2 81 Fed. Reg. 20912, 20915 (Apr. 8, 2016) (quoting Cuyuna Realty Co. v. United States, 382 F.2d 298, 301 (Ct Cl. 1967).

3 Under current federal income tax principles, an obligation to pay may not be treated as indebtedness when the term of the obligation is short. Courts have used maturity date as a primary factor in deciding whether a debt instrument constitutes a "security" within the meaning of the reorganization provisions. For example, in Pinellas Ice & Cold Storage Co. v. Commissioner, the Supreme Court held that short-term notes received in exchange for property did not constitute "securities" within the meaning of the reorganization provisions because they were the equivalent of cash. Pinellas Ice & Cold Storage Co. v. Comm'r, 287 U.S. 462, 469 (1933) (emphasis added). See also NSAR 08489 ("Debt instruments with long terms are akin to investments; whereas, debt instruments with short terms tend to resemble only temporary money management.") (citing Washington-Oregon Shippers Cooperative, Inc. v. Comm'r, T.C. Memo. 1987-32); L. & E. Stirn, Inc. v. Comm'r, 107 F.2d 390, 392 (2d Cir. 1939) ("The question is always whether bonds or notes which are exchanged represent an investment in the business of the transferee or are a practical substitute for a cash sale. . . ."); Comm'r v. Sisto Financial Corp, 139 F.2d 253 (2d Cir. 1943); Pacific Public Service Co. v. Comm'r, 4 T.C. 742 (1945), aff'd 154 F.2d 713 (9th Cir. 1946); Turner Construction Co. v. United States, 270 F. Supp. 918 (S.D.N.Y. 1964). Short-term bonds and debentures with an average due date of two and a half years which were paid off in ten months were not considered securities, see Stirn Inc. v. Comm'r, 107 F.2d 390 (2d Cir. 1939)., nor were short-term notes of two, three, four, and five years. See Neville Coke & Chemical Co. v. Comm'r, 148 F.2d 599 (3d Cir. 1945); Lloyd-Smith v. Comm'r, 116 F.2d 642 (2d Cir. 1941).

4 See Treas. Reg. §§ 1.1441-2(a)(3), 1.1441-1(b)(4)(iv); section 871(g)(1)(B).

5 See Treas. Reg. § 1.1473-1(a)(4)(i).

6See section 1272(a)(2)(C).

7 Section 1278(a)(1)(B)(i).

8See Prop. Treas. Reg. § 1.385-3(b)(2)(ii).

9See Prop. Treas. Reg. § 1.385-3(b)(2)(ii), (g)(3) example 2.

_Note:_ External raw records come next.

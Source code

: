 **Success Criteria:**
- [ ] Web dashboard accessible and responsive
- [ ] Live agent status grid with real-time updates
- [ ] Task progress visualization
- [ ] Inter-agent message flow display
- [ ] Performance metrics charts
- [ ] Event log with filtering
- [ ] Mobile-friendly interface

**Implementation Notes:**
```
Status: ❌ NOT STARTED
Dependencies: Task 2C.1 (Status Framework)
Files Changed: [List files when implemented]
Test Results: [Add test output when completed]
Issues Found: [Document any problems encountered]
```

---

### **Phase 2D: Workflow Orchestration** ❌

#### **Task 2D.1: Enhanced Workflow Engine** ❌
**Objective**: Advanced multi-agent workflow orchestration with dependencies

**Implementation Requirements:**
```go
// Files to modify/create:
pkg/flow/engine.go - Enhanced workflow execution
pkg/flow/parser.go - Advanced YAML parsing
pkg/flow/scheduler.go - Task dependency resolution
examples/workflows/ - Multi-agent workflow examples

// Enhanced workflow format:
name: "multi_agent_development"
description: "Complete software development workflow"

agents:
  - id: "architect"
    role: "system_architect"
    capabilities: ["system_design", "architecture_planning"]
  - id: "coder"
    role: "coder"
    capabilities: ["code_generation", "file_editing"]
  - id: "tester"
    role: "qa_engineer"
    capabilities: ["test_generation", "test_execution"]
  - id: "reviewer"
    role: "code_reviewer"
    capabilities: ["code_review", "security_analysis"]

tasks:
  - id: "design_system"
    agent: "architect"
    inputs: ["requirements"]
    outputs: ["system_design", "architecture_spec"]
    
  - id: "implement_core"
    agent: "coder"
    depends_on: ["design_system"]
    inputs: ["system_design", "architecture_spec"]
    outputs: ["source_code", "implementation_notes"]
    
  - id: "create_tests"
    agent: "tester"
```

10See Prop. Treas. Reg. § 1.385-1(e) ("For purposes of the regulations under section 385, all members of a consolidated group (as defined in § 1.1502-1(h)) are treated as one corporation.").

11 The rules for attributing ownership from a shareholder to a corporation, on the other hand, (1) are subject to a 5% threshold to prevent any attribution from very small shareholders, and (2) apply proportionately to the shareholder's interest in the corporation, if between 5% and 50%. See section 304(c)(3)(B).